Les limites de la loi de Zipf et du modèle de Gabaix
Le modèle de Gabaix et la loi de Zipf ont pourtant un problème. Ils ont été empiriquement remis en cause aussi vite que les possibilités de mesures, dans le temps et dans l’espace, se sont accrues. Dans beaucoup de pays, la mesure de la loi de Zipf, dont par ailleurs on montre qu’elle peut facilement être « vue » par erreur, dépend de l’année, de la méthode de mesure, du nombre de villes que l’on regarde, etc. En d’autres termes, dans la plupart des cas, la loi de Zipf dépend davantage de la façon de la mesurer que d’autre chose et, en règle générale, on ne peut pas croire qu’elle tienne. La répartition des populations urbaines est ainsi beaucoup plus complexe que ce que l’on pensait jusqu’à maintenant et peut varier dans le temps.
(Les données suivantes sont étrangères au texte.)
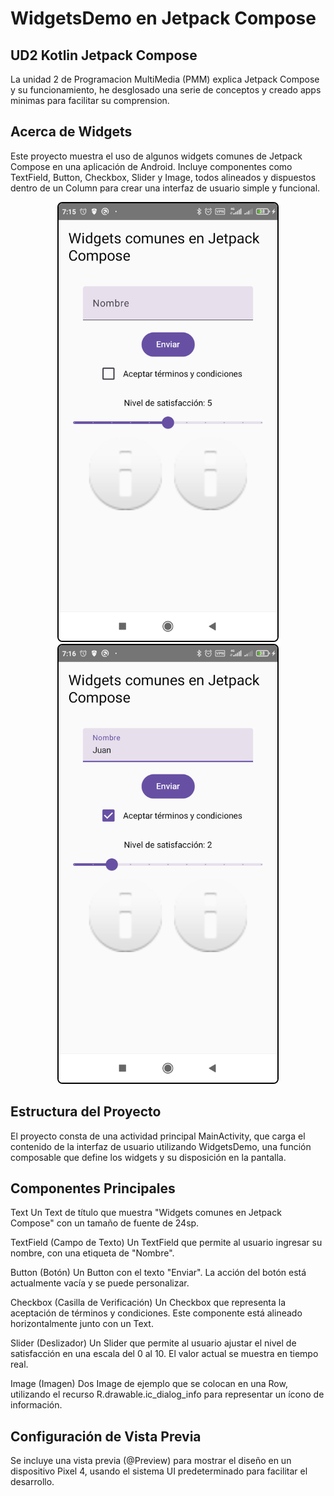 # WidgetsDemo en Jetpack Compose
## UD2 Kotlin Jetpack Compose
La unidad 2 de Programacion MultiMedia (PMM) explica Jetpack Compose y su funcionamiento, he desglosado una serie de conceptos y creado apps minimas para facilitar su comprension.

## Acerca de Widgets
Este proyecto muestra el uso de algunos widgets comunes de Jetpack Compose en una aplicación de Android. Incluye componentes como TextField, Button, Checkbox, Slider y Image, todos alineados y dispuestos dentro de un Column para crear una interfaz de usuario simple y funcional.

<p align="center">
    <img src="./screenshots/1.png" alt="Vista de la aplicación" style="border: 2px solid black; border-radius: 8px;" width="350"/>
    <img src="./screenshots/2.png" alt="Vista de la aplicación" style="border: 2px solid black; border-radius: 8px;" width="350"/>
</p>

## Estructura del Proyecto
El proyecto consta de una actividad principal MainActivity, que carga el contenido de la interfaz de usuario utilizando WidgetsDemo, una función composable que define los widgets y su disposición en la pantalla.

## Componentes Principales
Text
Un Text de título que muestra "Widgets comunes en Jetpack Compose" con un tamaño de fuente de 24sp.

TextField (Campo de Texto)
Un TextField que permite al usuario ingresar su nombre, con una etiqueta de "Nombre".

Button (Botón)
Un Button con el texto "Enviar". La acción del botón está actualmente vacía y se puede personalizar.

Checkbox (Casilla de Verificación)
Un Checkbox que representa la aceptación de términos y condiciones. Este componente está alineado horizontalmente junto con un Text.

Slider (Deslizador)
Un Slider que permite al usuario ajustar el nivel de satisfacción en una escala del 0 al 10. El valor actual se muestra en tiempo real.

Image (Imagen)
Dos Image de ejemplo que se colocan en una Row, utilizando el recurso R.drawable.ic_dialog_info para representar un ícono de información.

## Configuración de Vista Previa
Se incluye una vista previa (@Preview) para mostrar el diseño en un dispositivo Pixel 4, usando el sistema UI predeterminado para facilitar el desarrollo.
De plus, les petits chocs du modèle de Gabaix ne permettent pas de rendre compte des grands chocs urbains historiques, par lesquels des villes peuvent apparaître ou disparaître en quelques mois : ruée vers l’or, épidémies majeures, villes nouvelles, guerres, etc. Si la distribution des villes est bien le résultat du hasard, encore faut-il savoir de quel hasard on parle : celui qui s’accumule tous les jours ou celui qui en très peu de temps bouleverse le paysage urbain.
Une nouvelle méthode pour modéliser l’évolution démographique
La meilleure façon de comprendre comment les villes réagissent aux chocs qui influent sur leur évolution démographique est donc encore de repartir de zéro, de la mesure réelle de la croissance urbaine. En analysant les données démographiques et migratoires de plusieurs pays et sur plusieurs périodes, nous avons pu quantifier les différentes contributions à l’évolution de la population urbaine : le solde démographique (naissances et décès), les migrations internationales et les migrations interurbaines (déplacements d’une ville à une autre au sein d’un même pays). À partir de ces résultats, nous avons écrit une nouvelle équation qui décrit l’évolution temporelle des populations urbaines dans un pays.
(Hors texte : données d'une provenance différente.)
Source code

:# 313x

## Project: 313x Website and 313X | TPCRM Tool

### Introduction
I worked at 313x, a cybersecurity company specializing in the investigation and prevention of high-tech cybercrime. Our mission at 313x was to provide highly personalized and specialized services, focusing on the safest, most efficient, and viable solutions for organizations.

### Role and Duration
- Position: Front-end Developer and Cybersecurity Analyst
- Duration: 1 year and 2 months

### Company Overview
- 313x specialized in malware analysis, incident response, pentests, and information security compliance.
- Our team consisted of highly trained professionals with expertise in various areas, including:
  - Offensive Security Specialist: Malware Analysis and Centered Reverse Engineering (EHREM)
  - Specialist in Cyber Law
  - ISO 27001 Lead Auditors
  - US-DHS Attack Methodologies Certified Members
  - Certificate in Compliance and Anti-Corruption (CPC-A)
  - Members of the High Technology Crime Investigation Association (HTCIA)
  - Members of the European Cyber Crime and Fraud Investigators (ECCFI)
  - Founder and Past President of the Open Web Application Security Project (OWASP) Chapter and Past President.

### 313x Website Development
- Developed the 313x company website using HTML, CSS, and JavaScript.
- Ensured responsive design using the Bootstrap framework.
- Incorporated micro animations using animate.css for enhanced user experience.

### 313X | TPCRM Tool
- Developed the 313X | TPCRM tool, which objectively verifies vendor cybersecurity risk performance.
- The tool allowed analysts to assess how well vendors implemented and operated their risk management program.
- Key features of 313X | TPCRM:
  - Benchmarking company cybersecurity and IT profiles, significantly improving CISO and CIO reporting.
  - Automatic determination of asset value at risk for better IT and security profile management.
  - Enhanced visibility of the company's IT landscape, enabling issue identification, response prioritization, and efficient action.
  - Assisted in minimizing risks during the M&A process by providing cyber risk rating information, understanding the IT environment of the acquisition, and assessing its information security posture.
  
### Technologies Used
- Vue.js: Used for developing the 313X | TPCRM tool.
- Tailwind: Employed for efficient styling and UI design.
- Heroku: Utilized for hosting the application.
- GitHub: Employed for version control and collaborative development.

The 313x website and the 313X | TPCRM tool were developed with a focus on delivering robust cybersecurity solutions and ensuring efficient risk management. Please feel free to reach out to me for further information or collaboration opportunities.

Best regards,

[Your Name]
De loin la démarche n’est pas très éloignée du modèle précédent : construire une équation stochastique de l’évolution de la population d’une ville. Mais, en s’intéressant précisément à la forme empirique du bruit, c’est-à-dire aux chocs qui influent sur la vie des villes, nous procédons d’une démarche typique de la physique statistique : nous cherchons à comprendre si de petits changements quantitatifs locaux peuvent entraîner de grands changements qualitatifs globaux. Et, dans les faits, c’est ce que nous avons observé.
La mesure exacte de la forme que prennent les chocs migratoires dans les villes montre que les populations des villes sont davantage modifiées par de gros pics migratoires (positifs ou négatifs) que par une petite accumulation de changements. Ces chocs sont rares mais suffisamment importants pour changer le destin des villes, les faire émerger ou disparaître. Par exemple, pendant la ruée vers l’or, la population de San Francisco est passée d’un peu plus de 1 000 à 150 000 habitants entre 1850 et 1870. Plus près de nous, la population du Creusot a plus que décuplé entre 1831 et 1856 grâce à l’implantation de la famille Schneider.
Une loi aux conséquences importantes sur le destin des villes
Nos travaux, récemment publiés dans la revue Nature (https://www.nature.com/articles/s41586-020‑2900‑x), offrent ainsi une nouvelle perspective sur le sort des villes. Ce ne sont pas les petits mais les grands événements qui déterminent la démographie urbaine et le sort des villes d’un pays. En particulier, ce sont les vagues occasionnelles mais importantes de migration urbaine qui expliquent pourquoi certaines villes émergent et d’autres disparaissent. Au fond, cette équation est porteuse d’un message optimiste : elle montre que le destin d’une ville n’est pas figé et ne dépend pas uniquement de sa démographie.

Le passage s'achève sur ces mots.